ANALYSIS OF SELF-OSCILLATIONS IN A SYSTEM WITH A LINEAR SPEED REGULATOR

Abstract

In electric drives of a direct current low-power, in which the speed is regulated without an internal current controller, it has been observed in practice that when the speed stabilizes, the linear regulator with increasing its gain can go into high-frequency mode while maintaining the stability of the control system. From a practical point of view, this mode of operation is almost a sliding or quasi-sliding mode. However, at low gain factors, the control remains linear. The paper carried out a theoretical analysis of these phenomena with the definition of the parameters of self-oscillations and the boundary value of the gain, above which the linear speed controller turns into a quasi-relay mode of operation.
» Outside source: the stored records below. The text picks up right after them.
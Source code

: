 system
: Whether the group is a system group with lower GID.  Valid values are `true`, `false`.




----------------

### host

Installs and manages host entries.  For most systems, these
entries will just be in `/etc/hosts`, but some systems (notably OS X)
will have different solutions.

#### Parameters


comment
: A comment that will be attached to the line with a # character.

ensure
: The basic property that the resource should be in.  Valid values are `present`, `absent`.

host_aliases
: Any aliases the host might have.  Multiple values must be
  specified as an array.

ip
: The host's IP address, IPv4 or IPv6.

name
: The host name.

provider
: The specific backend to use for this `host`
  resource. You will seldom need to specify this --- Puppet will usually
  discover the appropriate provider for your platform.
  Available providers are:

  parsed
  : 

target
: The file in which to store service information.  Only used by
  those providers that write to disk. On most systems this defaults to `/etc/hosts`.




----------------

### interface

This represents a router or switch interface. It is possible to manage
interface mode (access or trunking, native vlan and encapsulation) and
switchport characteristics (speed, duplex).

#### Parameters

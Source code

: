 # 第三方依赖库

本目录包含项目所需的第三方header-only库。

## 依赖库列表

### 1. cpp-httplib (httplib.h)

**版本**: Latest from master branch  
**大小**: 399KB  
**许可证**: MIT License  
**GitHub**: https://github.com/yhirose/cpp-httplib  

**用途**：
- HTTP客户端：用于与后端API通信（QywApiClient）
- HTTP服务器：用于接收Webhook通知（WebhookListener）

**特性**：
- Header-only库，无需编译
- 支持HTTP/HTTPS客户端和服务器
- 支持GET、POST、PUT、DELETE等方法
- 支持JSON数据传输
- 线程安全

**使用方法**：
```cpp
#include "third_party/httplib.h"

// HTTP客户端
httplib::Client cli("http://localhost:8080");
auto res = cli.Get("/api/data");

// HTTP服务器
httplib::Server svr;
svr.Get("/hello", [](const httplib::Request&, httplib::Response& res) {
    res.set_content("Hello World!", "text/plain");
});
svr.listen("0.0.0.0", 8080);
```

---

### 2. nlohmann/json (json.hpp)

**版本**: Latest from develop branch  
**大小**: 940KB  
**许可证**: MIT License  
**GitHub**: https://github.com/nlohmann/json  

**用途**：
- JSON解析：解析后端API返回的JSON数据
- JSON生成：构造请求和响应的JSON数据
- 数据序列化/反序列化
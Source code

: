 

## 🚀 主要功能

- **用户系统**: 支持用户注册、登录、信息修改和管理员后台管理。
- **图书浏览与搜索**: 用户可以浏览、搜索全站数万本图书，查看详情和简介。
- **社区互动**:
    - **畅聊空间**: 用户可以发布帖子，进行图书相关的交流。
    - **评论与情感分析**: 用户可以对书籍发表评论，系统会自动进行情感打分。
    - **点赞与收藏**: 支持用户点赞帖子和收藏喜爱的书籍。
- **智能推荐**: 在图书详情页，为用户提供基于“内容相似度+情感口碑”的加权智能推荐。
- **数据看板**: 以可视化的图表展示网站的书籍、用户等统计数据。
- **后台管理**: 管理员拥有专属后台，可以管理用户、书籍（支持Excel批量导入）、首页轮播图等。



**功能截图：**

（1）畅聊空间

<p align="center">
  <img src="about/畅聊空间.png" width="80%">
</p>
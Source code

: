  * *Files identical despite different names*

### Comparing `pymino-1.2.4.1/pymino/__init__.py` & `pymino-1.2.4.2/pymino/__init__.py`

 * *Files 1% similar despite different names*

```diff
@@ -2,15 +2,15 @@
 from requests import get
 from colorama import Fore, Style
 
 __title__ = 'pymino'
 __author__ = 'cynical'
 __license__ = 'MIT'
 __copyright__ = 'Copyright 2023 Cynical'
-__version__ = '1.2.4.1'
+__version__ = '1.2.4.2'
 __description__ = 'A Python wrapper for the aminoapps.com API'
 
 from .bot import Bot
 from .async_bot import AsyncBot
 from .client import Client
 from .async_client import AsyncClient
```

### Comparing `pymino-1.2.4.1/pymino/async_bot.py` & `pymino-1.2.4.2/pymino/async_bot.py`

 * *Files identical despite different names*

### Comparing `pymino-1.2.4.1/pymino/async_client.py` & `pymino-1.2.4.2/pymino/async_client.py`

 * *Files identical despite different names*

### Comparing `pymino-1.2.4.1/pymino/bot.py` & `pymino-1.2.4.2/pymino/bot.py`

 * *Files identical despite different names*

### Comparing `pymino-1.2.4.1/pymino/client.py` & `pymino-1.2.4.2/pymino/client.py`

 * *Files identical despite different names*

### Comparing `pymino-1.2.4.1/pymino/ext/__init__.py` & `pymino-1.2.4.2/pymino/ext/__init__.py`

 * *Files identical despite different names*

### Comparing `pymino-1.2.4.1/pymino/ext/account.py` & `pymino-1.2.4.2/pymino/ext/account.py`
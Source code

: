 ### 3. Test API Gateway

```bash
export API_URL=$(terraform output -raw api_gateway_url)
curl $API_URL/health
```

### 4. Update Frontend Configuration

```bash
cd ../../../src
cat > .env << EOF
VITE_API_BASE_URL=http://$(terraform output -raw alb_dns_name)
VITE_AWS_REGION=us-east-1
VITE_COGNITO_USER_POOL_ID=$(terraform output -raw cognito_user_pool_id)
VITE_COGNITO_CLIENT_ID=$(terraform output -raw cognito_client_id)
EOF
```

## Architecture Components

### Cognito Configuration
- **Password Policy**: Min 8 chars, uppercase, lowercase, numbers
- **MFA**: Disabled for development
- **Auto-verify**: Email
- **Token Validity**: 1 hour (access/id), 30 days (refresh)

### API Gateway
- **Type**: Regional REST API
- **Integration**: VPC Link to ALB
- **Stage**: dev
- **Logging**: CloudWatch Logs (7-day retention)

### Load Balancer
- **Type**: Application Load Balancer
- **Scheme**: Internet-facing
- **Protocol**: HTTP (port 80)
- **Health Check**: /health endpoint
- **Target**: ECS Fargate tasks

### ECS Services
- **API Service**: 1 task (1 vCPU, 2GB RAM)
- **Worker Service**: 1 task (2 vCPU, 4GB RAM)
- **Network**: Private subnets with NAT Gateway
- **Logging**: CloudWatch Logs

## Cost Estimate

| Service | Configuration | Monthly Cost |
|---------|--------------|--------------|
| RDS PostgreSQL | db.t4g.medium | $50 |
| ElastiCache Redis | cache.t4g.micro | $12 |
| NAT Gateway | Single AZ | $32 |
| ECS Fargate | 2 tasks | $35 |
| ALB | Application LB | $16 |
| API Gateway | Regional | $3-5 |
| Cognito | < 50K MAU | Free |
Thus, there is a transition from the control of a continuous signal to the control of non-linear high-frequency oscillations at the output of the regulator.The research of self-oscillations in the electric drive of direct current, which contains linear speed regulator with rigid and flexible feedback on the first derivative of the speed in its composition, was carried out by the method of harmonic linearization. It was found that a linear proportional speed regulator with a specified set of feedbacks at sufficiently small gains (about several tens) goes into a mode of high-frequency steady self-oscillations, which can be called a quasi-sliding mode. The dependences of the self-oscillation parameters on the parameters of the control system are determined, formulas are found for finding the frequency of self-oscillations and the boundary gain factor of the regulator, above which the regulator changes from linear to quasi-sliding mode. The methods of the theory of automatic control and the direct calculation of transients confirmed the stability of the electric drive in a quasi-sliding mode and the high quality of the speed control.